Collected data
* * *
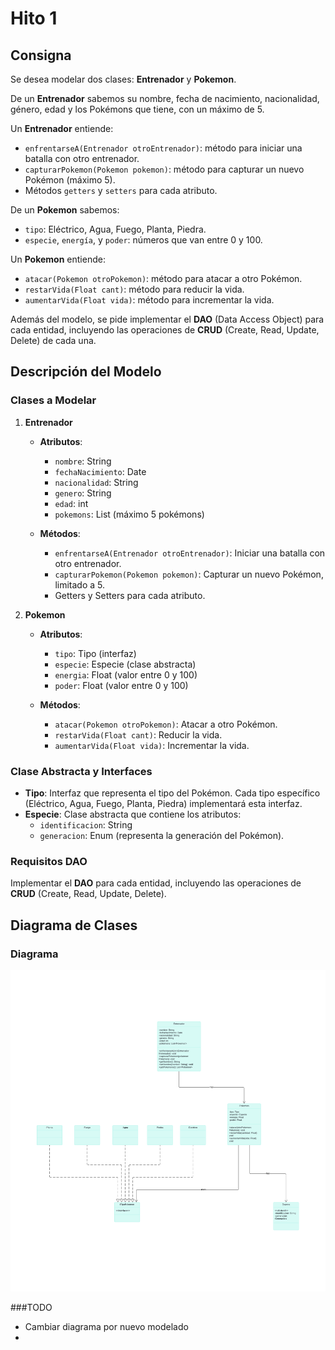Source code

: # Hito 1

## Consigna
Se desea modelar dos clases: **Entrenador** y **Pokemon**.

De un **Entrenador** sabemos su nombre, fecha de nacimiento, nacionalidad, género, edad y los Pokémons que tiene, con un máximo de 5.

Un **Entrenador** entiende:
- `enfrentarseA(Entrenador otroEntrenador)`: método para iniciar una batalla con otro entrenador.
- `capturarPokemon(Pokemon pokemon)`: método para capturar un nuevo Pokémon (máximo 5).
- Métodos `getters` y `setters` para cada atributo.

De un **Pokemon** sabemos:
- `tipo`: Eléctrico, Agua, Fuego, Planta, Piedra.
- `especie`, `energía`, y `poder`: números que van entre 0 y 100.

Un **Pokemon** entiende:
- `atacar(Pokemon otroPokemon)`: método para atacar a otro Pokémon.
- `restarVida(Float cant)`: método para reducir la vida.
- `aumentarVida(Float vida)`: método para incrementar la vida.

Además del modelo, se pide implementar el **DAO** (Data Access Object) para cada entidad, incluyendo las operaciones de **CRUD** (Create, Read, Update, Delete) de cada una.

## Descripción del Modelo

### Clases a Modelar
1. **Entrenador**
    - **Atributos**:
        - `nombre`: String
        - `fechaNacimiento`: Date
        - `nacionalidad`: String
        - `genero`: String
        - `edad`: int
        - `pokemons`: List<Pokemon> (máximo 5 pokémons)

    - **Métodos**:
        - `enfrentarseA(Entrenador otroEntrenador)`: Iniciar una batalla con otro entrenador.
        - `capturarPokemon(Pokemon pokemon)`: Capturar un nuevo Pokémon, limitado a 5.
        - Getters y Setters para cada atributo.

2. **Pokemon**
    - **Atributos**:
        - `tipo`: Tipo (interfaz)
        - `especie`: Especie (clase abstracta)
        - `energia`: Float (valor entre 0 y 100)
        - `poder`: Float (valor entre 0 y 100)

    - **Métodos**:
        - `atacar(Pokemon otroPokemon)`: Atacar a otro Pokémon.
        - `restarVida(Float cant)`: Reducir la vida.
        - `aumentarVida(Float vida)`: Incrementar la vida.

### Clase Abstracta y Interfaces
- **Tipo**: Interfaz que representa el tipo del Pokémon. Cada tipo específico (Eléctrico, Agua, Fuego, Planta, Piedra) implementará esta interfaz.
- **Especie**: Clase abstracta que contiene los atributos:
    - `identificacion`: String
    - `generacion`: Enum (representa la generación del Pokémon).

### Requisitos DAO
Implementar el **DAO** para cada entidad, incluyendo las operaciones de **CRUD** (Create, Read, Update, Delete).

## Diagrama de Clases

### Diagrama
![Diagrama de Clases](UML-PokemonCRUD-hito1.png)

###TODO
- Cambiar diagrama por nuevo modelado
- 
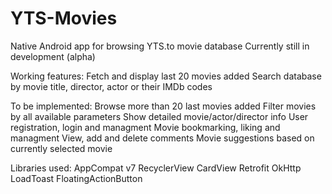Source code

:# YTS-Movies

Native Android app for browsing YTS.to movie database
Currently still in development (alpha)

Working features:
  Fetch and display last 20 movies added
  Search database by movie title, director, actor or their IMDb codes

To be implemented:
  Browse more than 20 last movies added
  Filter movies by all available parameters
  Show detailed movie/actor/director info
  User registration, login and managment
  Movie bookmarking, liking and managment
  View, add and delete comments
  Movie suggestions based on currently selected movie
  
Libraries used:
  AppCompat v7
  RecyclerView
  CardView
  Retrofit
  OkHttp
  LoadToast
  FloatingActionButton
  
  
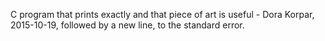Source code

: C program that prints exactly and that piece of art is useful - Dora Korpar, 2015-10-19, followed by a new line, to the standard error.
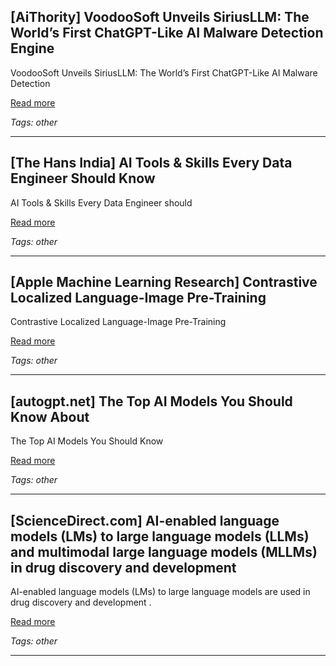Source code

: ## [AiThority] VoodooSoft Unveils SiriusLLM: The World’s First ChatGPT-Like AI Malware Detection Engine

VoodooSoft Unveils SiriusLLM: The World’s First ChatGPT-Like AI Malware Detection

[Read more](https://aithority.com/machine-learning/voodoosoft-unveils-siriusllm-the-worlds-first-chatgpt-like-ai-malware-detection-engine/)

_Tags: other_

---
## [The Hans India] AI Tools & Skills Every Data Engineer Should Know

AI Tools & Skills Every Data Engineer should

[Read more](https://www.thehansindia.com/tech/ai-tools-skills-every-data-engineer-should-know-983205)

_Tags: other_

---
## [Apple Machine Learning Research] Contrastive Localized Language-Image Pre-Training

Contrastive Localized Language-Image Pre-Training

[Read more](https://machinelearning.apple.com/research/contrastive-localized)

_Tags: other_

---
## [autogpt.net] The Top AI Models You Should Know About

The Top AI Models You Should Know

[Read more](https://autogpt.net/the-top-ai-models-you-should-know-about/)

_Tags: other_

---
## [ScienceDirect.com] AI-enabled language models (LMs) to large language models (LLMs) and multimodal large language models (MLLMs) in drug discovery and development

AI-enabled language models (LMs) to large language models are used in drug discovery and development .

[Read more](https://www.sciencedirect.com/science/article/pii/S2090123225001092)

_Tags: other_

---
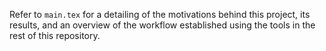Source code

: Refer to `main.tex` for a detailing of the motivations behind this project,
its results, and an overview of the workflow established using the tools in
the rest of this repository.
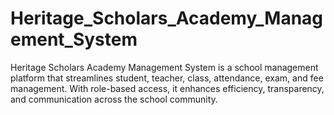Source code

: # Heritage_Scholars_Academy_Management_System
Heritage Scholars Academy Management System is a school management platform that streamlines student, teacher, class, attendance, exam, and fee management. With role-based access, it enhances efficiency, transparency, and communication across the school community.
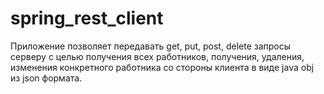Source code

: # spring_rest_client
Приложение позволяет передавать get, put, post, delete запросы серверу с целью получения всех работников, получения, удаления, 
изменения конкретного работника со стороны клиента в виде java obj из json формата.
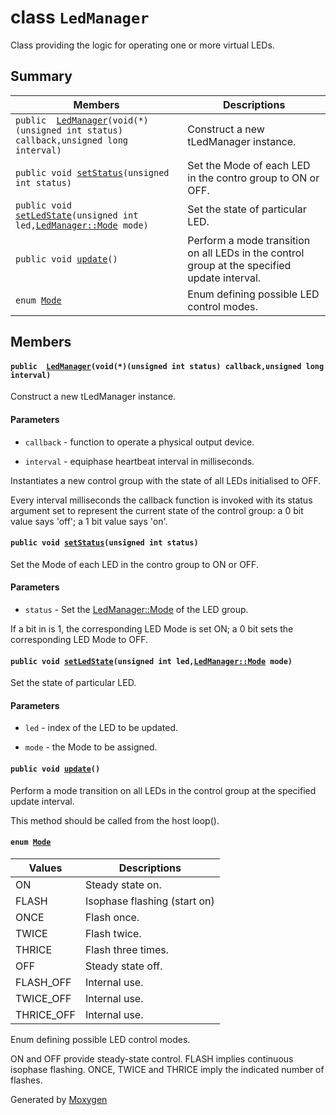# class `LedManager` 

Class providing the logic for operating one or more virtual LEDs.

## Summary

 Members                        | Descriptions                                
--------------------------------|---------------------------------------------
`public  `[`LedManager`](#classLedManager_1aadf9b05e96cb63a1dac4acf6e5447e87)`(void(*)(unsigned int status) callback,unsigned long interval)` | Construct a new tLedManager instance.
`public void `[`setStatus`](#classLedManager_1a82ccd1a568933b058f6b16e18e03e31e)`(unsigned int status)` | Set the Mode of each LED in the contro group to ON or OFF.
`public void `[`setLedState`](#classLedManager_1a9f0d7cdaa44dc0552b53b68cd6031d7e)`(unsigned int led,`[`LedManager::Mode`](#classLedManager_1a6f4de90d7619e5cb9b40ec23a1730ab0)` mode)` | Set the state of particular LED.
`public void `[`update`](#classLedManager_1ae549d2947bc00d5ebc85ed6e6b34c368)`()` | Perform a mode transition on all LEDs in the control group at the specified update interval.
`enum `[`Mode`](#classLedManager_1a6f4de90d7619e5cb9b40ec23a1730ab0) | Enum defining possible LED control modes.

## Members

#### `public  `[`LedManager`](#classLedManager_1aadf9b05e96cb63a1dac4acf6e5447e87)`(void(*)(unsigned int status) callback,unsigned long interval)` 

Construct a new tLedManager instance.

#### Parameters
* `callback` - function to operate a physical output device. 

* `interval` - equiphase heartbeat interval in milliseconds.

Instantiates a new control group with the state of all LEDs initialised to OFF.

Every interval milliseconds the callback function is invoked with its status argument set to represent the current state of the control group: a 0 bit value says 'off'; a 1 bit value says 'on'.

#### `public void `[`setStatus`](#classLedManager_1a82ccd1a568933b058f6b16e18e03e31e)`(unsigned int status)` 

Set the Mode of each LED in the contro group to ON or OFF.

#### Parameters
* `status` - Set the [LedManager::Mode](#classLedManager_1a6f4de90d7619e5cb9b40ec23a1730ab0) of the LED group.

If a bit in is 1, the corresponding LED Mode is set ON; a 0 bit sets the corresponding LED Mode to OFF.

#### `public void `[`setLedState`](#classLedManager_1a9f0d7cdaa44dc0552b53b68cd6031d7e)`(unsigned int led,`[`LedManager::Mode`](#classLedManager_1a6f4de90d7619e5cb9b40ec23a1730ab0)` mode)` 

Set the state of particular LED.

#### Parameters
* `led` - index of the LED to be updated. 

* `mode` - the Mode to be assigned.

#### `public void `[`update`](#classLedManager_1ae549d2947bc00d5ebc85ed6e6b34c368)`()` 

Perform a mode transition on all LEDs in the control group at the specified update interval.

This method should be called from the host loop().

#### `enum `[`Mode`](#classLedManager_1a6f4de90d7619e5cb9b40ec23a1730ab0) 

 Values                         | Descriptions                                
--------------------------------|---------------------------------------------
ON            | Steady state on.
FLASH            | Isophase flashing (start on)
ONCE            | Flash once.
TWICE            | Flash twice.
THRICE            | Flash three times.
OFF            | Steady state off.
FLASH_OFF            | Internal use.
TWICE_OFF            | Internal use.
THRICE_OFF            | Internal use.

Enum defining possible LED control modes.

ON and OFF provide steady-state control. FLASH implies continuous isophase flashing. ONCE, TWICE and THRICE imply the indicated number of flashes.

Generated by [Moxygen](https://sourcey.com/moxygen)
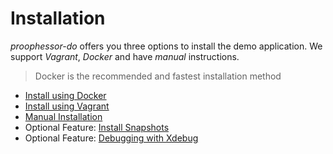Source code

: # Installation

*proophessor-do* offers you three options to install the demo application. We support *Vagrant*, *Docker* and have *manual*
instructions.

> Docker is the recommended and fastest installation method

- [Install using Docker](docs/installation/docker.md)
- [Install using Vagrant](docs/installation/vagrant.md)
- [Manual Installation](docs/installation/manual.md)
- Optional Feature: [Install Snapshots](docs/installation/snapshots.md)
- Optional Feature: [Debugging with Xdebug](docs/installation/debugging.md)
* * *
> **What the exercise asks**: Each line in which the string "Descriptions" is found must be copied from the data.

> **Written reply**:
 Members                        | Descriptions                                
 Values                         | Descriptions                                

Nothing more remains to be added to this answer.